Violenza sessuale su una minorenne, indagati due calciatori dell'Acr Messina

Sicilia

L'inchiesta è stata aperta dopo la denuncia presentata dal padre della ragazza. I fatti contestati sarebbero avvenuti in pieno lockdown, nel novembre del 2020

Due giovani calciatori dell'Acr Messina, squadra che gioca in Serie D, sono indagati per violenza sessuale aggravata su una minorenne. I fatti contestati sarebbero avvenuti in pieno lockdown, nel novembre del 2020. Lo scrive la Gazzetta del Sud. Si tratta dei 18enni C.C., originario di Maddaloni (Caserta) e C. C. di Napoli, entrambi maggiorenni all'epoca dei fatti contestati, nei confronti dei quali il sostituto procuratore Roberta La Speme, che ha coordinato le indagini dei carabinieri, ha emesso un avviso di conclusione delle indagini preliminari con l'accusa di violenza sessuale, aggravata dalla minore età della vittima. L'inchiesta era stata aperta dopo la denuncia presentata ai carabinieri dal padre della ragazza.

L'inchiesta

Le indagini dei carabinieri puntano anche a identificare una terza persona che sarebbe rimasta coinvolta nella vicenda: è accusata di "avere impedito" alla ragazza di "uscire dalla stanza dove si trovavano". Nello stesso luogo dove, si legge nell'avviso di conclusione indagini, uno dei due giocatori avrebbe "costretto" la minorenne a subire un abuso sessuale. La posizione dell'altro, secondo la ricostruzione della Procura di Messina, sarebbe sempre grave, frutto "di più azioni esecutive dello stesso disegno criminoso e commesse anche in tempi diversi", ma meno marcata rispetto al suo compagno di squadra. 

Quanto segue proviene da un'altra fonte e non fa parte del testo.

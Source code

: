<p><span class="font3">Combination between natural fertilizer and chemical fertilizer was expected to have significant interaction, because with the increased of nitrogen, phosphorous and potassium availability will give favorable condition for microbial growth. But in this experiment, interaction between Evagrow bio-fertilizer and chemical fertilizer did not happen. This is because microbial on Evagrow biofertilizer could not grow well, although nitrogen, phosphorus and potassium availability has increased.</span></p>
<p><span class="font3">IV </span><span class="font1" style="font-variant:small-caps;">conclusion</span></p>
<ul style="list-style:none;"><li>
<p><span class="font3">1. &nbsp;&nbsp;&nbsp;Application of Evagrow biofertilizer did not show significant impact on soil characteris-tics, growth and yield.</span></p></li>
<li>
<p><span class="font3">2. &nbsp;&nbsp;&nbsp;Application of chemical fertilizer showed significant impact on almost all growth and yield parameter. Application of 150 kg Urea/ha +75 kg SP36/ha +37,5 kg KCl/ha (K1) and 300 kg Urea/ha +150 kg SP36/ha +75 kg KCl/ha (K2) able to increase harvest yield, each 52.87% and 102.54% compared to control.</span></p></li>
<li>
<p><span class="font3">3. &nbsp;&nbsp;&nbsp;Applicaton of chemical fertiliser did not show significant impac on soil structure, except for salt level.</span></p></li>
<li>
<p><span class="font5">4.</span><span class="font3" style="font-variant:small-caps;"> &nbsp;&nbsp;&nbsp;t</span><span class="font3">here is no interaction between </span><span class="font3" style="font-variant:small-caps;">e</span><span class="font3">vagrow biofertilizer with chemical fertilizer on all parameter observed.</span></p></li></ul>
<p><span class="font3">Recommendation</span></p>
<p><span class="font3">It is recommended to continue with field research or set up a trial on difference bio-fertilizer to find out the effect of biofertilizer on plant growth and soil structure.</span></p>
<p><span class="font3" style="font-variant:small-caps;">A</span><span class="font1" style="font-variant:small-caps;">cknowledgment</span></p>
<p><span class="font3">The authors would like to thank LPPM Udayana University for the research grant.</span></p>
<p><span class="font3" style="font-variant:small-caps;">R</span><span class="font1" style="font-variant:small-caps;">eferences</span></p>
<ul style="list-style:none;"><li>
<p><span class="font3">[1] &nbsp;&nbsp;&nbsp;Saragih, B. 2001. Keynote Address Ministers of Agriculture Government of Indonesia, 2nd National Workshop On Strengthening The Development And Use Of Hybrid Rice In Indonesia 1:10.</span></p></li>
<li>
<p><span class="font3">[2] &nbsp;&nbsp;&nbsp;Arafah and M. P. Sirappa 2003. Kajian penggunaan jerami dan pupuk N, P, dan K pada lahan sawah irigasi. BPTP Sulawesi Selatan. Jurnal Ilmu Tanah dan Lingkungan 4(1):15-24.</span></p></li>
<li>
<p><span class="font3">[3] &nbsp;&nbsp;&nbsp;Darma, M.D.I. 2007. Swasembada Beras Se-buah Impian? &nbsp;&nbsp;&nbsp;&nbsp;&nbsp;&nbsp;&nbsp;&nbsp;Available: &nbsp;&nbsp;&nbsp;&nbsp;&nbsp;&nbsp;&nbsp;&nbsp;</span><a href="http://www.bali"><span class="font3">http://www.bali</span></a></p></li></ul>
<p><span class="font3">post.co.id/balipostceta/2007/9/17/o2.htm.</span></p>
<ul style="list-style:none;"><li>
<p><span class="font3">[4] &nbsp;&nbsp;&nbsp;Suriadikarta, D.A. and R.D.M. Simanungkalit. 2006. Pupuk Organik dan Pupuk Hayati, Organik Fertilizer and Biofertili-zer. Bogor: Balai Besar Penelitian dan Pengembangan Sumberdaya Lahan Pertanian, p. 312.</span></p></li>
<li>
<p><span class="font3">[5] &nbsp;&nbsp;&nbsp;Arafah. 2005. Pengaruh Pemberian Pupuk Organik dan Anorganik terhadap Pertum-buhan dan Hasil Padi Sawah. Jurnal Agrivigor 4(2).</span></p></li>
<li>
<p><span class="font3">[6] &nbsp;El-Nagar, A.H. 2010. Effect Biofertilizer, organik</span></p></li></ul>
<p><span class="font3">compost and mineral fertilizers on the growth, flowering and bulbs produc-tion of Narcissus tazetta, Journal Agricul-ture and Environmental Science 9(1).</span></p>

La ragazzina, fortemente scossa, è stata più volte sentita con le cautele del caso e nel rispetto di quello che prevede la normativa in materia di abusi a minorenni, sul piano delle garanzie alla vittima. Sono stati ascoltati anche i familiari, perché proprio ad uno di loro la ragazzina avrebbe fatto delle confidenze che hanno poi fatto scattare l'allarme, sfociato nella denuncia. La minore sarebbe entrata in contatto con uno dei due calciatori durante il lockdown nazionale per l'emergenza pandemica da Covid-19. Una frequentazione iniziata, forse, per un'attrazione adolescenziale, ma finita, secondo l'accusa, in una violenza sessuale aggravata.